27-02-24 12:48 PM
Hi All,
I am having a table in a pdf doc where I have to capture the columns data, for one of the columns may have single row or multiple rows (1-8 rows) basically it's a product description. After training multiple docs (~50) Still i am not seeing data is captured correctly.
Eg: If the description column having 5 lines, it is capturing only 1,2or3 lines assuming it is having only that much of data as per other documents. if only one line is there it is capturing correctly.
Any suggestions to achieve capturing entire description correctly all the time (min 80% accuracy).

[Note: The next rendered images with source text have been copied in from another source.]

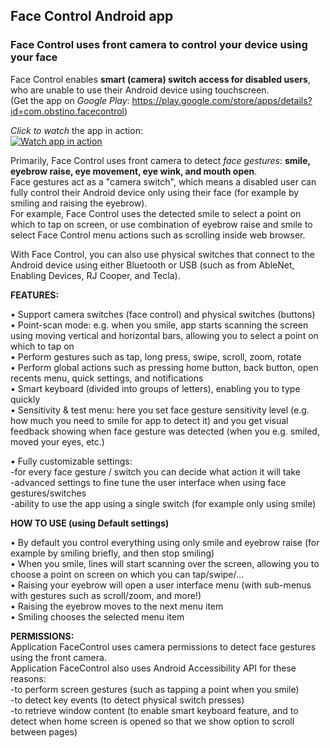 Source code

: ## **Face Control Android app**
### Face Control uses front camera to control your device using your face

Face Control enables **smart (camera) switch access for disabled users**, who are unable to use their Android device using touchscreen.  
(Get the app on *Google Play*: https://play.google.com/store/apps/details?id=com.obstino.facecontrol)

*Click to watch* the app in action:  
[![Watch app in action](https://img.youtube.com/vi/Rjlfqskfp_0/sddefault.jpg)](https://www.youtube.com/watch?v=Rjlfqskfp_0)

Primarily, Face Control uses front camera to detect *face gestures*: **smile, eyebrow raise, eye movement, eye wink, and mouth open**.  
Face gestures act as a "camera switch", which means a disabled user can fully control their Android device only using their face (for example by smiling and raising the eyebrow).  
For example, Face Control uses the detected smile to select a point on which to tap on screen, or use combination of eyebrow raise and smile to select Face Control menu actions such as scrolling inside web browser.  
  
With Face Control, you can also use physical switches that connect to the Android device using either Bluetooth or USB (such as from AbleNet, Enabling Devices, RJ Cooper, and Tecla).  

**FEATURES:**  
  
• Support camera switches (face control) and physical switches (buttons)  
• Point-scan mode: e.g. when you smile, app starts scanning the screen using moving vertical and horizontal bars, allowing you to select a point on which to tap on  
• Perform gestures such as tap, long press, swipe, scroll, zoom, rotate  
• Perform global actions such as pressing home button, back button, open recents menu, quick settings, and notifications  
• Smart keyboard (divided into groups of letters), enabling you to type quickly  
• Sensitivity & test menu: here you set face gesture sensitivity level (e.g. how much you need to smile for app to detect it) and you get visual feedback showing when face gesture was detected (when you e.g. smiled, moved your eyes, etc.)  
  
• Fully customizable settings:  
-for every face gesture / switch you can decide what action it will take  
-advanced settings to fine tune the user interface when using face gestures/switches  
-ability to use the app using a single switch (for example only using smile)  
  
**HOW TO USE (using Default settings)**  
  
• By default you control everything using only smile and eyebrow raise (for example by smiling briefly, and then stop smiling)  
• When you smile, lines will start scanning over the screen, allowing you to choose a point on screen on which you can tap/swipe/...  
• Raising your eyebrow will open a user interface menu (with sub-menus with gestures such as scroll/zoom, and more!)  
• Raising the eyebrow moves to the next menu item  
• Smiling chooses the selected menu item  
  
**PERMISSIONS:**  
Application FaceControl uses camera permissions to detect face gestures using the front camera.  
Application FaceControl also uses Android Accessibility API for these reasons:  
-to perform screen gestures (such as tapping a point when you smile)  
-to detect key events (to detect physical switch presses)  
-to retrieve window content (to enable smart keyboard feature, and to detect when home screen is opened so that we show option to scroll between pages)  
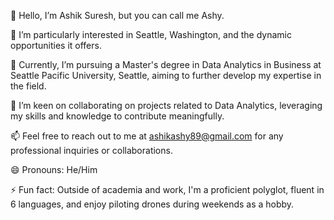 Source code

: 👋 Hello, I’m Ashik Suresh, but you can call me Ashy.

👀 I’m particularly interested in Seattle, Washington, and the dynamic opportunities it offers.

🌱 Currently, I’m pursuing a Master's degree in Data Analytics in Business at Seattle Pacific University, Seattle, aiming to further develop my expertise in the field.

💼 I’m keen on collaborating on projects related to Data Analytics, leveraging my skills and knowledge to contribute meaningfully.

📫 Feel free to reach out to me at ashikashy89@gmail.com for any professional inquiries or collaborations.

😄 Pronouns: He/Him

⚡ Fun fact: Outside of academia and work, I'm a proficient polyglot, fluent in 6 languages, and enjoy piloting drones during weekends as a hobby.



<!---
AshyHere/AshyHere is a ✨ special ✨ repository because its `README.md` (this file) appears on your GitHub profile.
You can click the Preview link to take a look at your changes.
--->
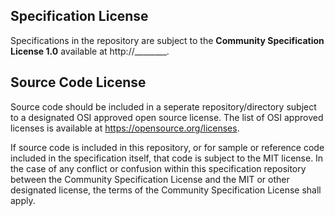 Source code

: 
## Specification License

Specifications in the repository are subject to the **Community Specification License 1.0** available at http://________.

## Source Code License

Source code should be included in a seperate repository/directory subject to a designated OSI approved open source license. The list of OSI approved licenses is available at https://opensource.org/licenses.  

If source code is included in this repository, or for sample or reference code included in the specification itself, that code is subject to the MIT license. In the case of any conflict or confusion within this specification repository between the Community Specification License and the MIT or other designated license, the terms of the Community Specification License shall apply.

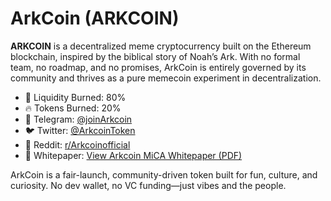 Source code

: # ArkCoin (ARKCOIN)

**ARKCOIN** is a decentralized meme cryptocurrency built on the Ethereum blockchain, inspired by the biblical story of Noah’s Ark. With no formal team, no roadmap, and no promises, ArkCoin is entirely governed by its community and thrives as a pure memecoin experiment in decentralization.

- 🔁 Liquidity Burned: 80%
- 🔥 Tokens Burned: 20%
- 💬 Telegram: [@joinArkcoin](https://t.me/joinArkcoinToken)
- 🐦 Twitter: [@ArkcoinToken](https://twitter.com/ArkcoinToken)
- 👾 Reddit: [r/Arkcoinofficial](https://www.reddit.com/r/Arkcoinofficial/)
- 📄 Whitepaper: [View Arkcoin MiCA Whitepaper (PDF)](https://github.com/ArkcoinToken/ArkCoin/blob/2ce826a07a06973c150ed3cd4fdb8eb53201bc24/Whitepaper/Arkcoin%202.pdf)

ArkCoin is a fair-launch, community-driven token built for fun, culture, and curiosity. No dev wallet, no VC funding—just vibes and the people.
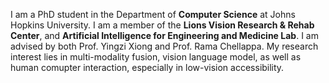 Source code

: I am a PhD student in the Department of **Computer Science** at Johns Hopkins University. I am a member of the **Lions Vision Research & Rehab Center**, and **Artificial Intelligence for Engineering and Medicine Lab**. I am advised by both Prof. Yingzi Xiong and Prof. Rama Chellappa. My research interest lies in multi-modality fusion, vision language model, as well as human comupter interaction, especially in low-vision accessibility. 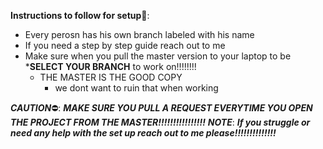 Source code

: **Instructions to follow for setup📝**:

- Every perosn has his own branch labeled with his name
- If you need a step by step guide reach out to me
- Make sure when you pull the master version to your laptop to be ***SELECT YOUR BRANCH** to work on!!!!!!!!
    - THE MASTER IS THE GOOD COPY
      - we dont want to ruin that when working
     

***CAUTION***⛔️: ***MAKE SURE YOU PULL A REQUEST EVERYTIME YOU OPEN THE PROJECT FROM THE MASTER!!!!!!!!!!!!!!!!***
***NOTE***: ***If you struggle or need any help with the set up reach out to me please!!!!!!!!!!!!!!***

I am keeping UTD = true already in dfd.
Note: table may contain multiple line items. each line-item description varies from 1 line to 8 lines.
Thanks,
27-02-24 03:45 PM
Hi Kiran,
Have you set your Product Description field data type as "MultiLine" ?
27-02-24 03:50 PM
Hi Athiban Mahamathi,
yes, I did.
Thanks,
27-02-24 04:39 PM
Hi Kiran,
I was also facing a similar issue for Bank statements where the transaction description was quite long sometimes. I followed the below steps and it worked for me. May be you can give it a try.

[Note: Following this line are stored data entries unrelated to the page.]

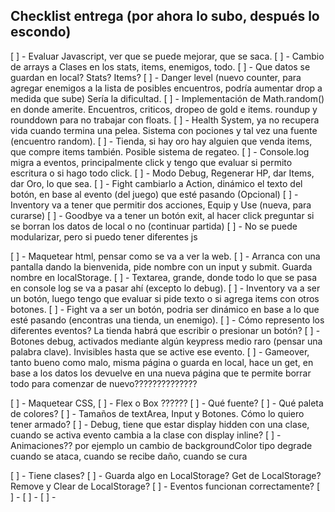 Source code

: ## Checklist entrega (por ahora lo subo, después lo escondo)

[ ] - Evaluar Javascript, ver que se puede mejorar, que se saca.
    [ ] - Cambio de arrays a Clases en los stats, items, enemigos, todo.
    [ ] - Que datos se guardan en local? Stats? Items?
    [ ] - Danger level (nuevo counter, para agregar enemigos a la lista de posibles encuentros, podría aumentar drop a medida que sube) Sería la dificultad.
    [ ] - Implementación de Math.random() en donde amerite. Encuentros, criticos, dropeo de gold e items. roundup y rounddown para no trabajar con floats.
    [ ] - Health System, ya no recupera vida cuando termina una pelea. Sistema con pociones y tal vez una fuente (encuentro random).
    [ ] - Tienda, si hay oro hay alguien que venda items, que compre items también. Posible sistema de regateo.
    [ ] - Console.log migra a eventos, principalmente click y tengo que evaluar si permito escritura o si hago todo click.
    [ ] - Modo Debug, Regenerar HP, dar Items, dar Oro, lo que sea.
    [ ] - Fight cambiarlo a Action, dinámico el texto del botón, en base al evento (del juego) que esté pasando (Opcional)
    [ ] - Inventory va a tener que permitir dos acciones, Equip y Use (nueva, para curarse) 
    [ ] - Goodbye va a tener un botón exit, al hacer click preguntar si se borran los datos de local o no (continuar partida)
    [ ] - No se puede modularizar, pero si puedo tener diferentes js
    
[ ] - Maquetear html, pensar como se va a ver la web.
    [ ] - Arranca con una pantalla dando la bienvenida, pide nombre con un input y submit. Guarda nombre en localStorage.
    [ ] - Textarea, grande, donde todo lo que se pasa en console log se va a pasar ahí (excepto lo debug).
    [ ] - Inventory va a ser un botón, luego tengo que evaluar si pide texto o si agrega items con otros botones.
    [ ] - Fight va a ser un botón, podria ser dinámico en base a lo que esté pasando (encontras una tienda, un enemigo).
    [ ] - Cómo represento los diferentes eventos? La tienda habrá que escribir o presionar un botón?
    [ ] - Botones debug, activados mediante algún keypress medio raro (pensar una palabra clave). Invisibles hasta que se active ese evento. 
    [ ] - Gameover, tanto bueno como malo, misma página o guarda en local, hace un get, en base a los datos los devuelve en una nueva página que te permite borrar todo para comenzar de nuevo??????????????
    
[ ] - Maquetear CSS, 
    [ ] - Flex o Box ??????
    [ ] - Qué fuente?
    [ ] - Qué paleta de colores?
    [ ] - Tamaños de textArea, Input y Botones. Cómo lo quiero tener armado?
    [ ] - Debug, tiene que estar display hidden con una clase, cuando se activa evento cambia a la clase con display inline?
    [ ] - Animaciones?? por ejemplo un cambio de backgroundColor tipo degrade cuando se ataca, cuando se recibe daño, cuando se cura
    
[ ] - Tiene clases?
[ ] - Guarda algo en LocalStorage? Get de LocalStorage? Remove y Clear de LocalStorage?
[ ] - Eventos funcionan correctamente?
[ ] - 
[ ] - 
[ ] - 
     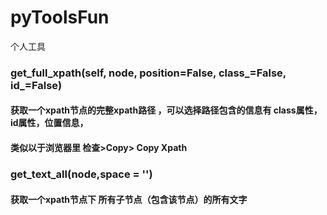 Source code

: # pyToolsFun
个人工具

### get_full_xpath(self, node, position=False, class_=False, id_=False)
#### 获取一个xpath节点的完整xpath路径 ，可以选择路径包含的信息有 class属性，id属性，位置信息，
#### 类似以于浏览器里 检查>Copy> Copy Xpath

### get_text_all(node,space = '')
#### 获取一个xpath节点下 所有子节点（包含该节点）的所有文字
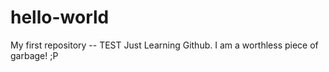 # hello-world
My first repository -- TEST
Just Learning Github. I am a worthless piece of garbage! ;P
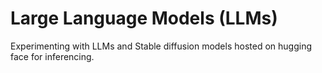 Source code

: # Large Language Models (LLMs)

Experimenting with LLMs and Stable diffusion models hosted on hugging face for inferencing.
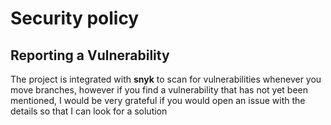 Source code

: # Security policy

## Reporting a Vulnerability

The project is integrated with **snyk** to scan for vulnerabilities whenever you move branches,
however if you find a vulnerability that has not yet been mentioned, I would be very grateful if you would open an issue with the details so that
I can look for a solution
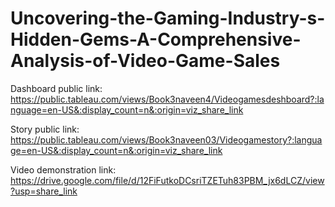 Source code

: # Uncovering-the-Gaming-Industry-s-Hidden-Gems-A-Comprehensive-Analysis-of-Video-Game-Sales


Dashboard public link: https://public.tableau.com/views/Book3naveen4/Videogamesdeshboard?:language=en-US&:display_count=n&:origin=viz_share_link

Story public link: https://public.tableau.com/views/Book3naveen03/Videogamestory?:language=en-US&:display_count=n&:origin=viz_share_link

Video demonstration link: https://drive.google.com/file/d/12FiFutkoDCsriTZETuh83PBM_jx6dLCZ/view?usp=share_link
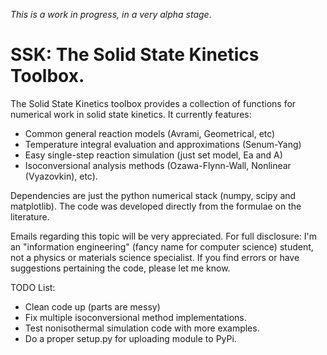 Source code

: *This is a work in progress, in a very alpha stage*.

SSK: The Solid State Kinetics Toolbox.
===========

The Solid State Kinetics toolbox provides a collection of functions for numerical 
work in solid state kinetics. It currently features:

* Common general reaction models (Avrami, Geometrical, etc)
* Temperature integral evaluation and approximations (Senum-Yang)
* Easy single-step reaction simulation (just set model, Ea and A)
* Isoconversional analysis methods (Ozawa-Flynn-Wall, Nonlinear (Vyazovkin), etc).

Dependencies are just the python numerical stack (numpy, scipy and matplotlib). 
The code was developed directly from the formulae on the literature.

Emails regarding this topic will be very appreciated. For full disclosure: I'm
an "information engineering" (fancy name for computer science) student, not a 
physics or materials science specialist. If you find errors or have suggestions
pertaining the code, please let me know.

TODO List:
* Clean code up (parts are messy)
* Fix multiple isoconversional method implementations.
* Test nonisothermal simulation code with more examples.
* Do a proper setup.py for uploading module to PyPi.
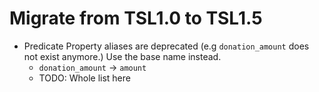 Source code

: # Migrate from TSL1.0 to TSL1.5

- Predicate Property aliases are deprecated (e.g `donation_amount` does not exist anymore.) Use the base name instead.
  - `donation_amount` -> `amount`
  - TODO: Whole list here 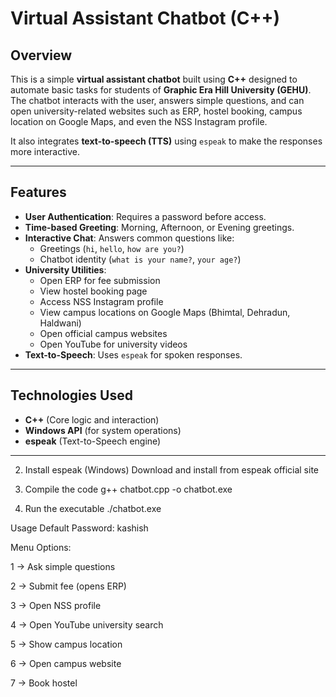 # Virtual Assistant Chatbot (C++)

## Overview
This is a simple **virtual assistant chatbot** built using **C++** designed to automate basic tasks for students of **Graphic Era Hill University (GEHU)**.  
The chatbot interacts with the user, answers simple questions, and can open university-related websites such as ERP, hostel booking, campus location on Google Maps, and even the NSS Instagram profile.

It also integrates **text-to-speech (TTS)** using `espeak` to make the responses more interactive.

---

## Features
- **User Authentication**: Requires a password before access.
- **Time-based Greeting**: Morning, Afternoon, or Evening greetings.
- **Interactive Chat**: Answers common questions like:
  - Greetings (`hi`, `hello`, `how are you?`)
  - Chatbot identity (`what is your name?`, `your age?`)
- **University Utilities**:
  - Open ERP for fee submission
  - View hostel booking page
  - Access NSS Instagram profile
  - View campus locations on Google Maps (Bhimtal, Dehradun, Haldwani)
  - Open official campus websites
  - Open YouTube for university videos
- **Text-to-Speech**: Uses `espeak` for spoken responses.

---

## Technologies Used
- **C++** (Core logic and interaction)
- **Windows API** (for system operations)
- **espeak** (Text-to-Speech engine)

---


2. Install espeak (Windows)
Download and install from espeak official site

4. Compile the code
g++ chatbot.cpp -o chatbot.exe

5. Run the executable
./chatbot.exe

Usage
Default Password: kashish

Menu Options:

1 → Ask simple questions

2 → Submit fee (opens ERP)

3 → Open NSS profile

4 → Open YouTube university search

5 → Show campus location

6 → Open campus website

7 → Book hostel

Please let me know if you need any more help.
28-02-24 11:14 AM
Sure Athiban,
Will give it a try.
Thanks,
29-02-24 03:27 PM
Hi Kiran,
Were you able to extract the description? if you found a better way to resolve your issue, please do share here
29-02-24 04:06 PM
Hi Athiban Mahamathi,
Currently what I am doing is, created several batches based on no. of description lines. for example, All the 3 row description pdf as separate batch and trying few documents as training set and testing the other batch to see how it is capturing. likewise for the others.

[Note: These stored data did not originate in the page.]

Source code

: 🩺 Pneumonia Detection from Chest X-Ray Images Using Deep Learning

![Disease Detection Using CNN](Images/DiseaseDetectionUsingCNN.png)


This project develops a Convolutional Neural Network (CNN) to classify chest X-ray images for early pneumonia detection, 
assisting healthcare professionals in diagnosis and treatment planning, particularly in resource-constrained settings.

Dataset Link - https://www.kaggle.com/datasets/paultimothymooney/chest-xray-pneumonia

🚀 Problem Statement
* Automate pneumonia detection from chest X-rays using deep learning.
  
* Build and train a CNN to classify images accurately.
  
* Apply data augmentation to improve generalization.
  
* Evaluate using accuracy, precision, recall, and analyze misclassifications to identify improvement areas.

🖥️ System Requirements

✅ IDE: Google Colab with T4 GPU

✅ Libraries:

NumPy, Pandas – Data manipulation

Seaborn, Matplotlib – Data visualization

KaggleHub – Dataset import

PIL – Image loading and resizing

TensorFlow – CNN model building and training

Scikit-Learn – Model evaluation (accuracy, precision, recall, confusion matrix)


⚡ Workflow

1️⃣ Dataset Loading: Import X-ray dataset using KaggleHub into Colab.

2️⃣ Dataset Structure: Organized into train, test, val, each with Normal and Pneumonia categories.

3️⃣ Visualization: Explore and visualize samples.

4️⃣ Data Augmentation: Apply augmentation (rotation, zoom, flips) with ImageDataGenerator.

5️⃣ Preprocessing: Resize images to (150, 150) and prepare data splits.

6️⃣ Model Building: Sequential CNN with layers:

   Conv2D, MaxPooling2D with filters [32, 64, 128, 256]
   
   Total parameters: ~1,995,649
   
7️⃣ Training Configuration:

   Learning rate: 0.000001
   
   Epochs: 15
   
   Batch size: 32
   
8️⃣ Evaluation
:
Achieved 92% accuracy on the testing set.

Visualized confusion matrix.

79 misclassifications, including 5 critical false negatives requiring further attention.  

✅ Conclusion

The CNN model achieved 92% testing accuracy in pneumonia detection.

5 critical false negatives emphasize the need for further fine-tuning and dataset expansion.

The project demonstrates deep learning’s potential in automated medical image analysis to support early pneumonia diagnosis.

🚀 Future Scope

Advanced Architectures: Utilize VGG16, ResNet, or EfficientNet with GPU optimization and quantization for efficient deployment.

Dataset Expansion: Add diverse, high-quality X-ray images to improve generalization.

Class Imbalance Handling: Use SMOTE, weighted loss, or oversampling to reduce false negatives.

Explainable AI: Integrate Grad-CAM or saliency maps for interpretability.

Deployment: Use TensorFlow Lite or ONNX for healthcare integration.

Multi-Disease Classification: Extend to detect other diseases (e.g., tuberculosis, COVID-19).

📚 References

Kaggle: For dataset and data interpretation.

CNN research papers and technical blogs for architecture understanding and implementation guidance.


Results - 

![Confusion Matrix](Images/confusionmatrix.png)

As of now for few it is capturing correctly(50 to 60%) but not for all. still trying to see other options like miscellaneous params like border table on since most of the documents are having single line item with multiple rows.
Note: I feel the way description updated in the pdf doc is bit complex to segregate as certain batch because "rows are not in a single format like equal distance between the rows , for few doc it is like 2 rows as extended text close to each row and empty space of 2 lines then again 3 rows of data.
Appreciate if you have any suggestions for the same.
Thanks,